Motion to Quash – Understanding the Prima Facia Burden

If you are charged with a crime you may or may not have a preliminary hearing before proceeding to trial. Your attorney should have 3 goals at a preliminary hearing.

  1. Brady ViolationGet the charges dismissed or discharged
  2. Get the charges reduced (felony to misdemeanor)
  3. Collect information

At a preliminary hearing the Commonwealth, through the district attorney (prosecutor) will have to establish a prima facia case against you. A prima facia burden of proof is much lower than the proof needed to convict you at trial which is guilt beyond a reasonable doubt. A prima facia burden of proof is much similar to the civil standard which is “by a preponderance of the evidence”.

A prima facia burden of proof asks whether the Commonwealth has established that it is more probable then not that a crime was committed and that you committed it. The District Attorney, therefore, doesn’t have to present nearly as much evidence as he or she would have to at a trial. If a lower court judge finds that the District Attorney has met the prima facia burden of proof your case will be held for court. If your defense attorney believes that the lower court judge made the wrong decision he can file a Motion to Quash which is also sometimes called a Petition for Writ of Habeas Corpus.

This Motion to Quash or Writ of Habeas Corpus argues that the prosecution failed to establish the necessary burden of proof and that the evidence was insufficient. The motion asks that the higher court (the Court of Common Pleas in Pennsylvania) find that the lower court (district court or municipal court) ruled incorrectly and that the case be dismissed for lack of evidence.

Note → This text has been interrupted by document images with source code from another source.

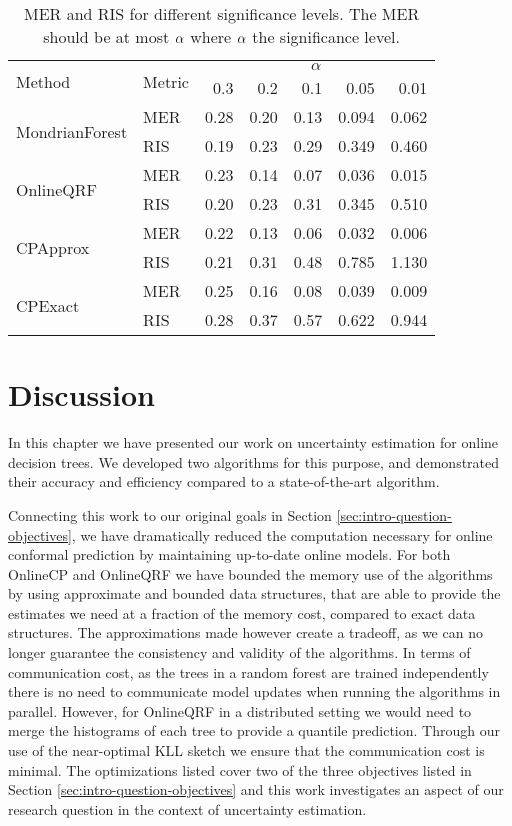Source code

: \begin{table}
	\centering
	\begin{tabular}{ll r r r r r}
		\toprule
		\multirow{2}{*}{Method} &  \multirow{2}{*}{Metric} &  \multicolumn{5}{c}{$\alpha$} \\
		\cmidrule(lr){3-7}
		& & 0.3 &   0.2 &   0.1 &   0.05 &   0.01 \\
		\midrule
		\multirow{2}{*}{MondrianForest}   & MER  & 0.28 & 0.20 & 0.13 &  0.094 &  0.062 \\
		& RIS  &  0.19 &  0.23 &  0.29 &   0.349 &   0.460 \\
		\midrule
		\multirow{2}{*}{OnlineQRF} & MER & 0.23 & 0.14 & 0.07 &  0.036 &  0.015 \\
		& RIS &  0.20 &  0.23 &  0.31 &   0.345 &   0.510 \\
		\midrule
		\multirow{2}{*}{CPApprox} & MER  & 0.22 & 0.13 & 0.06 &  0.032 &  0.006 \\
		& RIS &   0.21 &   0.31 &   0.48 &   0.785 &    1.130 \\
		\midrule
		\multirow{2}{*}{CPExact} & MER  & 0.25 & 0.16 & 0.08 &  0.039 &  0.009 \\
		& RIS &   0.28 &   0.37 &   0.57 &   0.622 &   0.944 \\
		\bottomrule
	\end{tabular}
	\caption{MER and RIS for different significance levels. The MER should be at most
		$\alpha$ where $\alpha$ the significance level.}
	\label{tab:uncertain-significance}
\end{table}

\section{Discussion}
\label{sec:uncertain-trees-discussion}

In this chapter we have presented our work on uncertainty estimation for
online decision trees. We developed two algorithms for this purpose,
and demonstrated their accuracy and efficiency compared to a state-of-the-art algorithm.

Connecting this work to our original goals in Section \ref{sec:intro-question-objectives},
we have dramatically reduced the computation necessary for online conformal
prediction by maintaining up-to-date online models. For both OnlineCP and
OnlineQRF we have bounded the memory use of the algorithms by using approximate
and bounded data structures, that are able to provide the estimates we need
at a fraction of the memory cost, compared to exact data structures.
The approximations made however create a tradeoff,
as we can no longer guarantee the consistency and validity of the algorithms.
In terms of communication cost, as the trees in a random forest are trained independently there is no
need to communicate model updates when running the algorithms in parallel.
However, for OnlineQRF in a distributed setting we would need to merge the histograms of each tree to provide
a quantile prediction. Through our use of the near-optimal KLL sketch we ensure
that the communication cost is minimal.
The optimizations listed cover two of the three objectives
listed in Section \ref{sec:intro-question-objectives} and this work investigates
an aspect of our research question in the context of uncertainty estimation.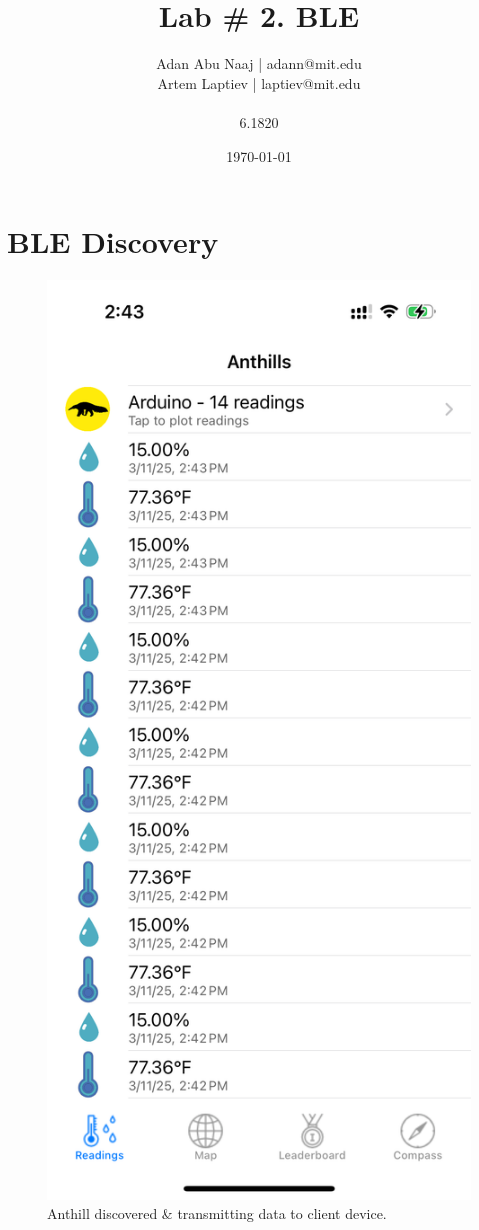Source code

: \documentclass{lab}
\title{Lab \# 2. BLE} %
\author{Adan Abu Naaj | adann@mit.edu \\ Artem Laptiev | laptiev@mit.edu \\\\ 6.1820} %
\date{\today} %
\begin{document}
\maketitle

\newpage

\section{BLE Discovery}


\begin{figure}[h]
    \begin{center}
    \includegraphics[height=0.45\textheight]{images/anthill.png} 
    \caption{Anthill discovered & transmitting data to client device.}
    \end{center}
\end{figure}
\end{document}
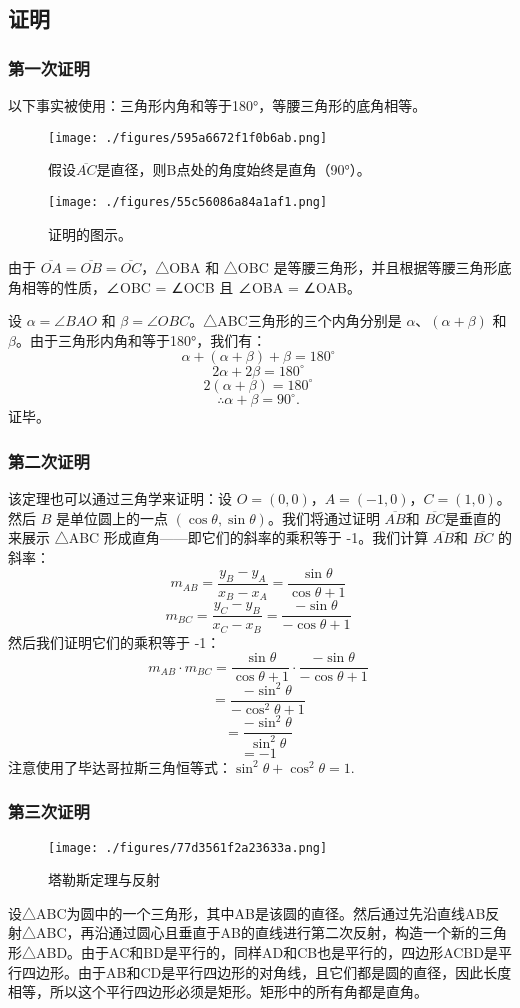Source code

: \subsection{证明}  
\subsubsection{第一次证明}  
以下事实被使用：三角形内角和等于180°，等腰三角形的底角相等。
\begin{figure}[ht]
\centering
\texttt{[image: ./figures/595a6672f1f0b6ab.png]}
\caption{假设\(\overline{AC}\)是直径，则B点处的角度始终是直角（90°）。} \label{fig_Thales_3}
\end{figure}
\begin{figure}[ht]
\centering
\texttt{[image: ./figures/55c56086a84a1af1.png]}
\caption{证明的图示。} \label{fig_Thales_4}
\end{figure}
由于 \(\overline{OA} = \overline{OB} = \overline{OC}\)，△OBA 和 △OBC 是等腰三角形，并且根据等腰三角形底角相等的性质，∠OBC = ∠OCB 且 ∠OBA = ∠OAB。

设 \(\alpha = \angle BAO\) 和 \(\beta = \angle OBC\)。△ABC三角形的三个内角分别是 \(\alpha\)、\((\alpha + \beta)\) 和 \(\beta\)。由于三角形内角和等于180°，我们有：
\[
\alpha + (\alpha + \beta) + \beta = 180^\circ~
\]
\[
2\alpha + 2\beta = 180^\circ~
\]
\[
2(\alpha + \beta) = 180^\circ~
\]
\[
\therefore \alpha + \beta = 90^\circ.~
\]
证毕。
\subsubsection{第二次证明}  
该定理也可以通过三角学来证明：设 \( O = (0, 0) \)，\( A = (-1, 0) \)，\( C = (1, 0) \)。然后 \( B \) 是单位圆上的一点 \((\cos \theta, \sin \theta)\)。我们将通过证明 \(\overline{AB}\)和 \(\overline{BC}\)是垂直的来展示 △ABC 形成直角——即它们的斜率的乘积等于 -1。我们计算 \(\overline{AB}\)和 \(\overline{BC}\) 的斜率：
\[
m_{AB} = \frac{y_B - y_A}{x_B - x_A} = \frac{\sin \theta}{\cos \theta + 1}~
\]
\[
m_{BC} = \frac{y_C - y_B}{x_C - x_B} = \frac{-\sin \theta}{-\cos \theta + 1}~
\]
然后我们证明它们的乘积等于 -1：
\[
m_{AB} \cdot m_{BC} = \frac{\sin \theta}{\cos \theta + 1} \cdot \frac{-\sin \theta}{-\cos \theta + 1}~
\]
\[
= \frac{-\sin^2 \theta}{-\cos^2 \theta + 1}~
\]
\[
= \frac{-\sin^2 \theta}{\sin^2 \theta}~
\]
\[
= -1~
\]
注意使用了毕达哥拉斯三角恒等式：\(\sin^2 \theta + \cos^2 \theta = 1\).
\subsubsection{第三次证明}
\begin{figure}[ht]
\centering
\texttt{[image: ./figures/77d3561f2a23633a.png]}
\caption{塔勒斯定理与反射} \label{fig_Thales_5}
\end{figure}
设△ABC为圆中的一个三角形，其中AB是该圆的直径。然后通过先沿直线AB反射△ABC，再沿通过圆心且垂直于AB的直线进行第二次反射，构造一个新的三角形△ABD。由于AC和BD是平行的，同样AD和CB也是平行的，四边形ACBD是平行四边形。由于AB和CD是平行四边形的对角线，且它们都是圆的直径，因此长度相等，所以这个平行四边形必须是矩形。矩形中的所有角都是直角。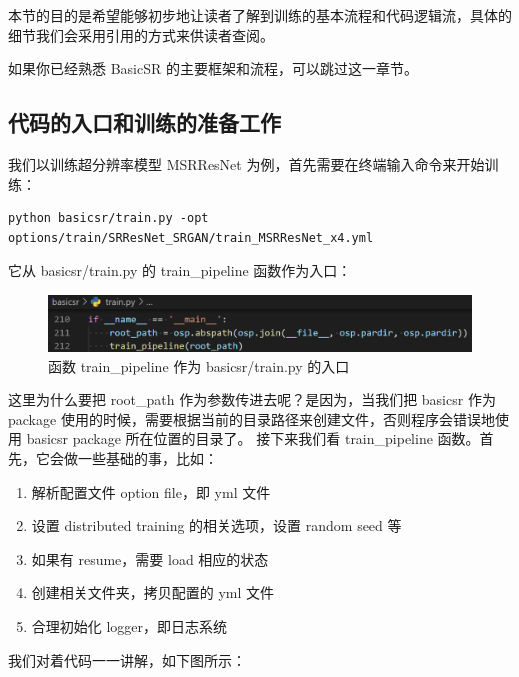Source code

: \documentclass[../main.tex]{subfiles}
\begin{document}
本节的目的是希望能够初步地让读者了解到训练的基本流程和代码逻辑流，具体的细节我们会采用引用的方式来供读者查阅。

如果你已经熟悉 BasicSR 的主要框架和流程，可以跳过这一章节。

\subsection{代码的入口和训练的准备工作}
我们以训练超分辨率模型 MSRResNet 为例，首先需要在终端输入命令来开始训练：
    
\begin{verbatim}
python basicsr/train.py -opt options/train/SRResNet_SRGAN/train_MSRResNet_x4.yml
\end{verbatim}

它从 basicsr/train.py 的 train\_pipeline 函数作为入口：

\begin{figure}[H]

\begin{center}

    \includegraphics[width=0.7\linewidth]{figures/getting_start_1.png}
    \caption{函数 train\_pipeline 作为 basicsr/train.py 的入口}
    \label{fig:getting_start_1}
\end{center}
\vspace{-0.5cm}
\end{figure}

这里为什么要把 root\_path 作为参数传进去呢？是因为，当我们把 basicsr 作为 package 使用的时候，需要根据当前的目录路径来创建文件，否则程序会错误地使用 basicsr package 所在位置的目录了。
接下来我们看 train\_pipeline 函数。首先，它会做一些基础的事，比如：
\begin{enumerate}

\item 解析配置文件 option file，即 yml 文件
\item 设置 distributed training 的相关选项，设置 random seed 等
\item 如果有 resume，需要 load 相应的状态
\item 创建相关文件夹，拷贝配置的 yml 文件
\item 合理初始化 logger，即日志系统
\end{enumerate}

我们对着代码一一讲解，如下图所示：
\end{document}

While Motion to Quash is an extremely difficult motion to win for the defense it is important that your attorney consider filing it if your case is held for court. At the very least, it will give your attorney the opportunity to learn more about the prosecution’s case and what it will focus on at trial. Many defense attorneys file Motions to Quash or Writs of Habeas Corpus to learn about the prosecution’s case. The Defense attorneys in the Aaron Hernandez case while ultimately unsuccessful used this tactic.